Capacity-Building in Africa: Women's empowerment in focus

  • Supported by FIFA, CAF hosted a women's football capacity building seminar for its member associations

  • Strategic planning, leadership, communication, marketing, safeguarding and club licensing were among the key topics

  • Marina Radulovic, FIFA Women's Football Development Manager: "The workshop highlighted the importance of meeting people working on the ground and understanding their daily challenges, in order to provide tailored support"

The FIFA Women’s World Cup 2023™ in Australia and New Zealand demonstrated to the world that women's football in Africa is going from strength to strength. For the first time ever, three teams from the continent proudly progressed to the Round of 16: Nigeria, South Africa and Morocco. The introduction of the CAF Women's Champions League in September 2020 had already proven to be another milestone.

In order to provide more impactful support for women's football in Africa and continue to raise standards, CAF, together with FIFA, recently hosted a women's football seminar aimed at strengthening the operational performance of member associations.

"In 2019, we set up the first edition of this seminar. Since then, there has been significant progress in women's football in Africa," said Meskerem Goshime, Head of CAF's Women's Football Development Department, welcoming the participants. "This workshop gave us the opportunity to reflect on these positive changes and discuss how to maintain this momentum and achieve greater competitiveness on a global level, which is the goal of CAF.”

At the four-day seminar, women’s football representatives (a blend of women’s football committee members and development officers) focused on the latest trends in the global women's game. FIFA experts Thuba Sibanda and Simon Toselli provided the participants with insights on topics as diverse as strategic planning, leadership, communication, marketing, safeguarding and club licensing. They also underlined FIFA's suite of development programmes which also help to upskill and empower women in football. "The sessions were great and I learnt a lot. But what really stood out for me was the networking. Talking to the other participants, I could see that we have similar challenges. I also learned how each of them is trying to solve them in a unique perspective that relates to their environment," Blandina Mdebwe, who has been working as a women's football manager for the Malawi Football Association since July 2023, told

In 2023, Malawi won the COSAFA Women's Championship in South Africa, demonstrating the forward progress being made on the pitch. The Scorchers beat FIFA Women's World Cup participants Zambia 2-1 in the final. The women's national team is also benefiting from the modernisation of the technical centre in Blantyre, which was realised with funds from the FIFA Forward Programme.

"It shows that the talent is there. What matters now is organising and supporting women's football," Mdebwe makes clear.

She already has her sights set on the next steps that need to be taken to further advance women's football in the country. "The next big step would be to find a sponsor for the league. Secondly, we need a consistent calendar based on the men's calendar, such as a start time for the league, a rest period and a break.
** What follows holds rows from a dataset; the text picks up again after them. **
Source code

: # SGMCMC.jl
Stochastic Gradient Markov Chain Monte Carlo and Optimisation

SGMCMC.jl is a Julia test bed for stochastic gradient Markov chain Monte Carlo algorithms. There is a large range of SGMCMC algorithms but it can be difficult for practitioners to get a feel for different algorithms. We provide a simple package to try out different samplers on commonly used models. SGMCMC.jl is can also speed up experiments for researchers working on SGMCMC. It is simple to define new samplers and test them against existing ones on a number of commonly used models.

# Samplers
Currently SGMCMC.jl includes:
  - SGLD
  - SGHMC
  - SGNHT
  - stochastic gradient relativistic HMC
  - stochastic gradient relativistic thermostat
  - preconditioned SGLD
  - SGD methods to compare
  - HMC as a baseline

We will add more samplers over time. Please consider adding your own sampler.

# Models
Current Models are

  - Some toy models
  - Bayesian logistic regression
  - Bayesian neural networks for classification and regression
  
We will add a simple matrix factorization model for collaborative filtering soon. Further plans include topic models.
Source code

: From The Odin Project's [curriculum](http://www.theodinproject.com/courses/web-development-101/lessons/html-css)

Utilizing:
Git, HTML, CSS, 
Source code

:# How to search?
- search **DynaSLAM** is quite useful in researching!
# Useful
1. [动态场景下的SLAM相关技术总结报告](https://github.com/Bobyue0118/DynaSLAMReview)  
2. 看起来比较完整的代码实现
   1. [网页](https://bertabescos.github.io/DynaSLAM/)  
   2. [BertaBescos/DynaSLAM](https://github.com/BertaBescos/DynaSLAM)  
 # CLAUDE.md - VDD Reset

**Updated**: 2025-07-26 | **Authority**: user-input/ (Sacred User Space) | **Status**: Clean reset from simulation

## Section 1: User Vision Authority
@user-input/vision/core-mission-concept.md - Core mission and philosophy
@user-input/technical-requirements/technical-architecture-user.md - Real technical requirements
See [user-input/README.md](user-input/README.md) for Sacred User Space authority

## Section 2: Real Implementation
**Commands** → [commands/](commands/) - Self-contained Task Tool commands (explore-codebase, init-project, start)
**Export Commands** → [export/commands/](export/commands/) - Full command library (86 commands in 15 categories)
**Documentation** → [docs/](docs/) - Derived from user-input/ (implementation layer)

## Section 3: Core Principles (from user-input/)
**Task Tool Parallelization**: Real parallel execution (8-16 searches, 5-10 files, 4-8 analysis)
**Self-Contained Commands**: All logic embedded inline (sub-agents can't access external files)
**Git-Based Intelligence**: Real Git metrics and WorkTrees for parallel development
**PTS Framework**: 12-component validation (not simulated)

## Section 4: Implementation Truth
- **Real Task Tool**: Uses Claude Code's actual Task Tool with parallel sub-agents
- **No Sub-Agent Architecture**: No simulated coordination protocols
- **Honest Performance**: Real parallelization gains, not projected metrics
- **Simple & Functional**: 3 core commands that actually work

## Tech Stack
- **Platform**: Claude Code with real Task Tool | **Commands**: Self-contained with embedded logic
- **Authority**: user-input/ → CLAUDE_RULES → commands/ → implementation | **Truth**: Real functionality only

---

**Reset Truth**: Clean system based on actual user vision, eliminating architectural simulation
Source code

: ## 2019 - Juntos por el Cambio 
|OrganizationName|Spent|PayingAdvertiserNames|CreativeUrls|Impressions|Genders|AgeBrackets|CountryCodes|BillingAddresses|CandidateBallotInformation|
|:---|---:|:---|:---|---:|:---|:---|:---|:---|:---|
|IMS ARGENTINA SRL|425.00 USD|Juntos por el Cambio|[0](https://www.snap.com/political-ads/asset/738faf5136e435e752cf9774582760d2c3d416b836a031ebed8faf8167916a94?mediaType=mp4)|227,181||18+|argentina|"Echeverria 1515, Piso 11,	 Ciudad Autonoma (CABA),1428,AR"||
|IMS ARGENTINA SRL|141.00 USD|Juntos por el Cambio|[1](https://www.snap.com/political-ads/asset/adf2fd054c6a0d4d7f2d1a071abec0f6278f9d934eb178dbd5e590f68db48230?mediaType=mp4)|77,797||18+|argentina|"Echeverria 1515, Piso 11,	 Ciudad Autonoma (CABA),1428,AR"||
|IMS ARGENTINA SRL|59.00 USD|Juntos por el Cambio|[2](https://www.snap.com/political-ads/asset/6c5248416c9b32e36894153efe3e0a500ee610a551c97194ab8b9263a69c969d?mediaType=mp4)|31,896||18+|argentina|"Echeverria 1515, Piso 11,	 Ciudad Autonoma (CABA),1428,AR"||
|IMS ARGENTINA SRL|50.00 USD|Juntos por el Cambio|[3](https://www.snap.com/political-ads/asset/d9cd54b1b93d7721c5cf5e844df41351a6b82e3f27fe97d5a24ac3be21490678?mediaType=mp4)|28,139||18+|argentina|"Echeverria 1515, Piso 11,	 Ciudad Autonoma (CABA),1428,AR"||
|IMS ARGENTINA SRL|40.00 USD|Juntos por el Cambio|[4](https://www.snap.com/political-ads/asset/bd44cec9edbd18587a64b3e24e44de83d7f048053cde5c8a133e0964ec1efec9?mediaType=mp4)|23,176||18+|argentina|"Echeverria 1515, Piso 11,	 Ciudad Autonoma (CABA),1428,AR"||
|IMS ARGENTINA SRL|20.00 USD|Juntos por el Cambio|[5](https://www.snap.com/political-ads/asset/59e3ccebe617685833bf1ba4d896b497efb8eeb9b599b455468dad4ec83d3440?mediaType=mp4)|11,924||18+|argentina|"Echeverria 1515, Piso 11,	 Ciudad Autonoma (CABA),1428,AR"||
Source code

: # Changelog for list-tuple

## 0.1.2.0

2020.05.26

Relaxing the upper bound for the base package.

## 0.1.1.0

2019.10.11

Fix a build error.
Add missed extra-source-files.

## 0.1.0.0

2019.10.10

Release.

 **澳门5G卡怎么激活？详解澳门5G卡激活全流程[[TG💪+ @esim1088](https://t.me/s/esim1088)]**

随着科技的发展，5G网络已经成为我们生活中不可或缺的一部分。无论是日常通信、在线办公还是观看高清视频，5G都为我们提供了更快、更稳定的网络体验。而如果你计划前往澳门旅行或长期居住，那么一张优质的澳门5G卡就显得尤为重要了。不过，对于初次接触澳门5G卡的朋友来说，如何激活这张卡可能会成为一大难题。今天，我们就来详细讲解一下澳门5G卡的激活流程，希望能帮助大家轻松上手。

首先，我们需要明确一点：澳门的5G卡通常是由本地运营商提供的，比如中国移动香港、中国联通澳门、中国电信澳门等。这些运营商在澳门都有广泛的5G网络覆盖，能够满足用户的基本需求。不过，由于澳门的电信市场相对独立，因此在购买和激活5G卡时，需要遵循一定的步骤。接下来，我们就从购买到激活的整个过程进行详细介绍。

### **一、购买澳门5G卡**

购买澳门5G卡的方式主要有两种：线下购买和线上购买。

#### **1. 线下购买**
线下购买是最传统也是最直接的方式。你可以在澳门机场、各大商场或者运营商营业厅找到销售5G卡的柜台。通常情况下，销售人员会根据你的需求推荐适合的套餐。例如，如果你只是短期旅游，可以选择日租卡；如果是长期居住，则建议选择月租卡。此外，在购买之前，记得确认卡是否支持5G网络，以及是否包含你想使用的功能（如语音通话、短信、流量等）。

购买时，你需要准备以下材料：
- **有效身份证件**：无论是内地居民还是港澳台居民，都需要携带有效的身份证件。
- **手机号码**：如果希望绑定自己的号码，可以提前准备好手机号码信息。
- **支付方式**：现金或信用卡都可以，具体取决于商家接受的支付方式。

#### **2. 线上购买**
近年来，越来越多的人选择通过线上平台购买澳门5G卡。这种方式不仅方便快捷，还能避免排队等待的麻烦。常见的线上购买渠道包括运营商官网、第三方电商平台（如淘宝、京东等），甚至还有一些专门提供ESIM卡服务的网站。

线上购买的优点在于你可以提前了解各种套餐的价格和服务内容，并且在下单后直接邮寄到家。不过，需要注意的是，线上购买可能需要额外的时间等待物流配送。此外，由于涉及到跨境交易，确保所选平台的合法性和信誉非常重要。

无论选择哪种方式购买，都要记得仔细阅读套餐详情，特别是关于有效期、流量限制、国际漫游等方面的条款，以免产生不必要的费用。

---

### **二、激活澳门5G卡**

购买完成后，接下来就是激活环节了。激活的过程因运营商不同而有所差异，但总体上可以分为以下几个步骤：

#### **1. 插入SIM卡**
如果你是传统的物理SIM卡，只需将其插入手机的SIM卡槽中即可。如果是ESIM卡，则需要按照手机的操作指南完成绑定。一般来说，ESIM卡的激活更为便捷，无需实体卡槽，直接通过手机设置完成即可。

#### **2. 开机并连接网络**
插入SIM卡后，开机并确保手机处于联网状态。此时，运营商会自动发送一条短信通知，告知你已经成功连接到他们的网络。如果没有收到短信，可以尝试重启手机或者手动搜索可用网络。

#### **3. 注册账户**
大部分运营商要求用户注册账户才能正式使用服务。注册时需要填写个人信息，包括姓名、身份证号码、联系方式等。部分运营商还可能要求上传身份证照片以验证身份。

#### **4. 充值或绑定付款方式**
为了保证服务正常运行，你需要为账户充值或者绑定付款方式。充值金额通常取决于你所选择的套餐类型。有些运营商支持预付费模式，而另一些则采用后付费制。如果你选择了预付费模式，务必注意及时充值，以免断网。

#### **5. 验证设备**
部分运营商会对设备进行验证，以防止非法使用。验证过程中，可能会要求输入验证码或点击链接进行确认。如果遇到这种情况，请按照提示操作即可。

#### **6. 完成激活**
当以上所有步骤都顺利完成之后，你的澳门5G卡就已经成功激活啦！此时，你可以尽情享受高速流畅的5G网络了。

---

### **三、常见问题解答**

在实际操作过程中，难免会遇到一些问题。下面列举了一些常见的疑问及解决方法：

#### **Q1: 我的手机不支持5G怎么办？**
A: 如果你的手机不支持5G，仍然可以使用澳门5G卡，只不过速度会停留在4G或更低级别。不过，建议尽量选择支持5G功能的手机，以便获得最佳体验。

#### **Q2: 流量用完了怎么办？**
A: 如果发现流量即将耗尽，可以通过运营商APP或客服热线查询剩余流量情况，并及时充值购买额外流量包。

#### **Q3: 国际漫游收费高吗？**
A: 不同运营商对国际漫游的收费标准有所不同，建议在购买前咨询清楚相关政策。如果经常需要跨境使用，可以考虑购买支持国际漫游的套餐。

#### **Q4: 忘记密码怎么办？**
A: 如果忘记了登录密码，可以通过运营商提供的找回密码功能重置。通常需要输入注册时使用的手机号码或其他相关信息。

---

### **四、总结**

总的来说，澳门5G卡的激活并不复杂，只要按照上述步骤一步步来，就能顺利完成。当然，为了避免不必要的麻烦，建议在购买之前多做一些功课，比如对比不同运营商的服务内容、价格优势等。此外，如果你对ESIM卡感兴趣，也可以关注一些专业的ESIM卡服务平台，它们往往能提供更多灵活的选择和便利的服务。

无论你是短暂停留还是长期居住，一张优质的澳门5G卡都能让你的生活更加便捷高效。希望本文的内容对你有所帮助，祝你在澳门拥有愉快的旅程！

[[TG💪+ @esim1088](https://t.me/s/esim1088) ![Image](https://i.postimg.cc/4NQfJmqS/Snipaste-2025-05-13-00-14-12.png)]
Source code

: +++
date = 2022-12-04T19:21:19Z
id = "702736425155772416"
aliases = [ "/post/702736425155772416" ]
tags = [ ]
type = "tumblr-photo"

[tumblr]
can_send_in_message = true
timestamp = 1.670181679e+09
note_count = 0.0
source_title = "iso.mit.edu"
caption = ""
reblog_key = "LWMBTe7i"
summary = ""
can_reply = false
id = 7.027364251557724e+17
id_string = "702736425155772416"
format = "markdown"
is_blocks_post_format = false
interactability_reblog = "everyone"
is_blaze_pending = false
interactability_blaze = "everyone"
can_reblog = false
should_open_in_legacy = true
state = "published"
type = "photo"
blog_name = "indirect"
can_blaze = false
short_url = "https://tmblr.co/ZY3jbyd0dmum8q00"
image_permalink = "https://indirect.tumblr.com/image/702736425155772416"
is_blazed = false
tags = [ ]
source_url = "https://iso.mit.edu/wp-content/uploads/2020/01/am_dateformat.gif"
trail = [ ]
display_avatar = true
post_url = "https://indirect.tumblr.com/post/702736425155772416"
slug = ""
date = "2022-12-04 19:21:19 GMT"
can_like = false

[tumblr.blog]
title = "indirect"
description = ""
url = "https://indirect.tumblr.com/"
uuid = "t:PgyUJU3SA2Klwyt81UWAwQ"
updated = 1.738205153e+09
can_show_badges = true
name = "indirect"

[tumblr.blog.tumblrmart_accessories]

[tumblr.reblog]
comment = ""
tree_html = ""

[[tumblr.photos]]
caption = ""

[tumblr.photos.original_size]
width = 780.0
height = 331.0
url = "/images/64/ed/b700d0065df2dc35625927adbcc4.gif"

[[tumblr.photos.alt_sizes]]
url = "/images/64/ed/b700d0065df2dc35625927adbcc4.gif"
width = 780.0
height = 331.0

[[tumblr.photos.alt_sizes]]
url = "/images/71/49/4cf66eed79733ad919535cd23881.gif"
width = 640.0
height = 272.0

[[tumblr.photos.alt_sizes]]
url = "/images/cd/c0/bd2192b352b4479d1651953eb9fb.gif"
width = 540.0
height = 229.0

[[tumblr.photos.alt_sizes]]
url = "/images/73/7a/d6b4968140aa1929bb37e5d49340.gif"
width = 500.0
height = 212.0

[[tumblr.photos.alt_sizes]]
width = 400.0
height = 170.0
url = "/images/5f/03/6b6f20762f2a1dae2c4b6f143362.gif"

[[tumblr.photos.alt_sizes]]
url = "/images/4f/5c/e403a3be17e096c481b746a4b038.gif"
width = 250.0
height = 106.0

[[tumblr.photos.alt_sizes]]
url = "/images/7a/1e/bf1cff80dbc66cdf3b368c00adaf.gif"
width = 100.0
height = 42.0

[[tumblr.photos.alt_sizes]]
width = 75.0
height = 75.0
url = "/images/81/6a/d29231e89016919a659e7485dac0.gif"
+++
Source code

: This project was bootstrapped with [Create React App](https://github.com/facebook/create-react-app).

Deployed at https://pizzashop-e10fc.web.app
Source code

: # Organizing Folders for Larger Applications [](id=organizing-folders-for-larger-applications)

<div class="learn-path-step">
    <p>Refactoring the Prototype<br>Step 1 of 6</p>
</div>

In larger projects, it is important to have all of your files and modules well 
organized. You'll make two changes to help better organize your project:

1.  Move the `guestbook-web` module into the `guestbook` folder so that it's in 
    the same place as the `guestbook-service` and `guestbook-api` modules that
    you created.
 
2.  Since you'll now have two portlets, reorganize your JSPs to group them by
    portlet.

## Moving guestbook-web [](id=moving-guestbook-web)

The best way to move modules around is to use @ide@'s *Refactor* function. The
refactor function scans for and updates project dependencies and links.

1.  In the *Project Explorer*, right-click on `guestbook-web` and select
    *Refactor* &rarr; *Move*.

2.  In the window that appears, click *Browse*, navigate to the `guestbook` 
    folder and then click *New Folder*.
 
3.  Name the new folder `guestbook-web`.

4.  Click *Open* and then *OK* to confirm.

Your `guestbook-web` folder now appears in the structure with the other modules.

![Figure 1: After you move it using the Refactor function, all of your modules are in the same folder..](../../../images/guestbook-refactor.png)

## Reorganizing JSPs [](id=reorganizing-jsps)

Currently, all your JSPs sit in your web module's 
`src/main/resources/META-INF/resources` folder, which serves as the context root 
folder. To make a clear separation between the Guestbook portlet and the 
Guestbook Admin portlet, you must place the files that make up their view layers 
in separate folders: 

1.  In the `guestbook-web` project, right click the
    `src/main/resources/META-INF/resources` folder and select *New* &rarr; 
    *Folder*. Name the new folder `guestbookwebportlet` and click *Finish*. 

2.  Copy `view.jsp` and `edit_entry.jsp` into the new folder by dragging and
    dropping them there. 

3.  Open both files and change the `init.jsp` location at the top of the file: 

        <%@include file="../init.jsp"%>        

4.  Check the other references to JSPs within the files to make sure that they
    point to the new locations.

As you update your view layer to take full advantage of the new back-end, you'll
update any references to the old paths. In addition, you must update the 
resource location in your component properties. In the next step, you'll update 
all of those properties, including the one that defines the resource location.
And thirdly, I would say that we need an overarching brand for women's football; an image, slogan or feature that makes it recognisable that it's women's football."

In achieving these goals, the association is also benefiting from the support of FIFA through its Women's Development Programmes. Malawi has applied for five of the eight available: Women's Football Strategy; Women's Football Campaign; League Development; Club Licensing and Capacity-Building. Malawi's U-20 women's national team head coach, Maggie Chombo Sadik, was also one of twenty women's football coaches from around the world to take part in the most recent edition of FIFA's 18-month Coach Mentorship Programme. "I am excited to see which topics we will choose next and how we will implement them. I am excited to see what the strategy will look like, how we can implement it and align it with the President's manifesto," Mdebwe continued.

The sessions were great and I learnt a lot. What really stood out for me was the networking. Talking to the other participants, I could see that we have similar challenges. I also learned how each of them is trying to solve them.

Blandina Mdebwe
Women Football Manager, Malawi

The Rwandan Football Association (FERWAFA) is also focusing on a strategic plan for women's football, which was developed in collaboration with FIFA. Creating a network was of equally great importance to Anne Mbonimba, FERWAFA Women's Football Development Officer.

"I met colleagues from different countries, we exchanged ideas about women's football and our daily work," she says. "I learnt how to deal with problems as a leader and I also learnt how to draw up an action plan for my work. The trainers have empowered us about how to perfect our daily duties in women football."

Marina Radulovic, FIFA Women's Football Development Manager, concluded by reiterating how the participants' experiences underlined "the importance of meeting people working on the ground, networking, and understanding their daily challenges. "Via Thuba, Simon and myself, we were able to present the tailored support FIFA can provide through our women's development programmes as well as the knowledge sharing and guidance available within these FIFA programmes. We are here to work together with CAF, and to support the member associations as they each continue their respective journeys."